• Problem statement:
Each line below should be quoted exactly, please.

[Source data]

*** Block opens ***

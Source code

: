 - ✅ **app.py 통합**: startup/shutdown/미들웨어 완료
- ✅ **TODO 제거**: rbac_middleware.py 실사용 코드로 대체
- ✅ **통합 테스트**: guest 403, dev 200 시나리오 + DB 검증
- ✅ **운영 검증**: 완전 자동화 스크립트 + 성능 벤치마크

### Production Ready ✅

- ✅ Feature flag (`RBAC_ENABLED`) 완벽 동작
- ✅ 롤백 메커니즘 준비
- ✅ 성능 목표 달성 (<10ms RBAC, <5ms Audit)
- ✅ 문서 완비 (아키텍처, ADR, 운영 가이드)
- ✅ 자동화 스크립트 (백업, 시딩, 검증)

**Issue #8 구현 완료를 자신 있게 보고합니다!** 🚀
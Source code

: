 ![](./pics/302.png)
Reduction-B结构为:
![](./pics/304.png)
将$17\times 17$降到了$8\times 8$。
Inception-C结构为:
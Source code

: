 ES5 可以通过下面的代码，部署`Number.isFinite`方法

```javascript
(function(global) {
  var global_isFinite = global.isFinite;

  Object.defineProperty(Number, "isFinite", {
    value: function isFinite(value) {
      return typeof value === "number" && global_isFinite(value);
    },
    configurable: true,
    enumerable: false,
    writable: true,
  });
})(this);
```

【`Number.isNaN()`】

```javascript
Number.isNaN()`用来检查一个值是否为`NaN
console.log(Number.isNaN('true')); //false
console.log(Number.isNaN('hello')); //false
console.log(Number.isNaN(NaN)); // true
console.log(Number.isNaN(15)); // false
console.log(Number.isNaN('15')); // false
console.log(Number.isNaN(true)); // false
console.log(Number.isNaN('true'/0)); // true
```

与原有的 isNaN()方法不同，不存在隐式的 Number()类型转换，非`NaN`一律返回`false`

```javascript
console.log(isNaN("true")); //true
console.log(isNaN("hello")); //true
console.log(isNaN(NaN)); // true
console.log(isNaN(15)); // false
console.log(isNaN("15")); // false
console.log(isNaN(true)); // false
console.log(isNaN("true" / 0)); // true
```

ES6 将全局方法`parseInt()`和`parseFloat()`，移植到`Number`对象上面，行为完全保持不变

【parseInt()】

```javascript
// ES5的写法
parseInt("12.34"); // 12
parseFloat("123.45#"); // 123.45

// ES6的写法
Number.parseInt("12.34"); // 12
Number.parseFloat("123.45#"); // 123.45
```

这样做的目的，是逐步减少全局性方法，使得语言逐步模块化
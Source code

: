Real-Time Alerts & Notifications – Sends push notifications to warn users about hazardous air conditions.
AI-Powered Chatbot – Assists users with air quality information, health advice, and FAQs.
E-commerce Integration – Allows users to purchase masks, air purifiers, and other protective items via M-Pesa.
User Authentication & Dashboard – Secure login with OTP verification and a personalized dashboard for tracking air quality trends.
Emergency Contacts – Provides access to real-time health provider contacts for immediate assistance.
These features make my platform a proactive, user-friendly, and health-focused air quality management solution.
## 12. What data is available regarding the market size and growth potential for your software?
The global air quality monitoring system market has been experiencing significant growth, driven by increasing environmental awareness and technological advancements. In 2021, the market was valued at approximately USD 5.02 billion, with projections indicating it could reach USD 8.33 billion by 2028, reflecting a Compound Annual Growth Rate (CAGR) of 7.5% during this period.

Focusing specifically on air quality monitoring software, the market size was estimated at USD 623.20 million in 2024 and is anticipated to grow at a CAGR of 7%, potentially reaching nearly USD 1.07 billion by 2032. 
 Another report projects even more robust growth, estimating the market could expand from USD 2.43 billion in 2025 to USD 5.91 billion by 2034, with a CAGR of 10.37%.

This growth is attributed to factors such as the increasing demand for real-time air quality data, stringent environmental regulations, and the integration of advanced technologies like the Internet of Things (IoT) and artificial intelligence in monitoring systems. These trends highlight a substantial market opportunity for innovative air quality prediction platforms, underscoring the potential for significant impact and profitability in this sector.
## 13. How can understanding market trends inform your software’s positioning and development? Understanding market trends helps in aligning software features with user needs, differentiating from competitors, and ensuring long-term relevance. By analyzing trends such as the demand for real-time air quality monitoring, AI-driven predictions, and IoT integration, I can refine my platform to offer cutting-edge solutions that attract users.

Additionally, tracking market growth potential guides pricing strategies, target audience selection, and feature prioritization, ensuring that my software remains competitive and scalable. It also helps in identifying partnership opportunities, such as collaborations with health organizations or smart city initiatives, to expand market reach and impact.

*** Block closes ***

• Result of the task:
Source code

: - ✅ **app.py 통합**: startup/shutdown/미들웨어 완료
- ✅ **TODO 제거**: rbac_middleware.py 실사용 코드로 대체
- ✅ **통합 테스트**: guest 403, dev 200 시나리오 + DB 검증
- ✅ **운영 검증**: 완전 자동화 스크립트 + 성능 벤치마크

### Production Ready ✅

- ✅ Feature flag (`RBAC_ENABLED`) 완벽 동작
- ✅ 롤백 메커니즘 준비
- ✅ 성능 목표 달성 (<10ms RBAC, <5ms Audit)
- ✅ 문서 완비 (아키텍처, ADR, 운영 가이드)
- ✅ 자동화 스크립트 (백업, 시딩, 검증)

**Issue #8 구현 완료를 자신 있게 보고합니다!** 🚀
Source code

: ![](./pics/302.png)
Reduction-B结构为:
![](./pics/304.png)
将$17\times 17$降到了$8\times 8$。
Inception-C结构为:
Source code

: ES5 可以通过下面的代码，部署`Number.isFinite`方法

```javascript
(function(global) {
  var global_isFinite = global.isFinite;

  Object.defineProperty(Number, "isFinite", {
    value: function isFinite(value) {
      return typeof value === "number" && global_isFinite(value);
    },
    configurable: true,
    enumerable: false,
    writable: true,
  });
})(this);
```

【`Number.isNaN()`】

```javascript
Number.isNaN()`用来检查一个值是否为`NaN
console.log(Number.isNaN('true')); //false
console.log(Number.isNaN('hello')); //false
console.log(Number.isNaN(NaN)); // true
console.log(Number.isNaN(15)); // false
console.log(Number.isNaN('15')); // false
console.log(Number.isNaN(true)); // false
console.log(Number.isNaN('true'/0)); // true
```

与原有的 isNaN()方法不同，不存在隐式的 Number()类型转换，非`NaN`一律返回`false`

```javascript
console.log(isNaN("true")); //true
console.log(isNaN("hello")); //true
console.log(isNaN(NaN)); // true
console.log(isNaN(15)); // false
console.log(isNaN("15")); // false
console.log(isNaN(true)); // false
console.log(isNaN("true" / 0)); // true
```

ES6 将全局方法`parseInt()`和`parseFloat()`，移植到`Number`对象上面，行为完全保持不变

【parseInt()】

```javascript
// ES5的写法
parseInt("12.34"); // 12
parseFloat("123.45#"); // 123.45

// ES6的写法
Number.parseInt("12.34"); // 12
Number.parseFloat("123.45#"); // 123.45
```

这样做的目的，是逐步减少全局性方法，使得语言逐步模块化
Source code

:Real-Time Alerts & Notifications – Sends push notifications to warn users about hazardous air conditions.
AI-Powered Chatbot – Assists users with air quality information, health advice, and FAQs.
E-commerce Integration – Allows users to purchase masks, air purifiers, and other protective items via M-Pesa.
User Authentication & Dashboard – Secure login with OTP verification and a personalized dashboard for tracking air quality trends.
Emergency Contacts – Provides access to real-time health provider contacts for immediate assistance.
These features make my platform a proactive, user-friendly, and health-focused air quality management solution.
## 12. What data is available regarding the market size and growth potential for your software?
The global air quality monitoring system market has been experiencing significant growth, driven by increasing environmental awareness and technological advancements. In 2021, the market was valued at approximately USD 5.02 billion, with projections indicating it could reach USD 8.33 billion by 2028, reflecting a Compound Annual Growth Rate (CAGR) of 7.5% during this period.

Focusing specifically on air quality monitoring software, the market size was estimated at USD 623.20 million in 2024 and is anticipated to grow at a CAGR of 7%, potentially reaching nearly USD 1.07 billion by 2032. 
 Another report projects even more robust growth, estimating the market could expand from USD 2.43 billion in 2025 to USD 5.91 billion by 2034, with a CAGR of 10.37%.

This growth is attributed to factors such as the increasing demand for real-time air quality data, stringent environmental regulations, and the integration of advanced technologies like the Internet of Things (IoT) and artificial intelligence in monitoring systems. These trends highlight a substantial market opportunity for innovative air quality prediction platforms, underscoring the potential for significant impact and profitability in this sector.
## 13. How can understanding market trends inform your software’s positioning and development? Understanding market trends helps in aligning software features with user needs, differentiating from competitors, and ensuring long-term relevance. By analyzing trends such as the demand for real-time air quality monitoring, AI-driven predictions, and IoT integration, I can refine my platform to offer cutting-edge solutions that attract users.

Additionally, tracking market growth potential guides pricing strategies, target audience selection, and feature prioritization, ensuring that my software remains competitive and scalable. It also helps in identifying partnership opportunities, such as collaborations with health organizations or smart city initiatives, to expand market reach and impact.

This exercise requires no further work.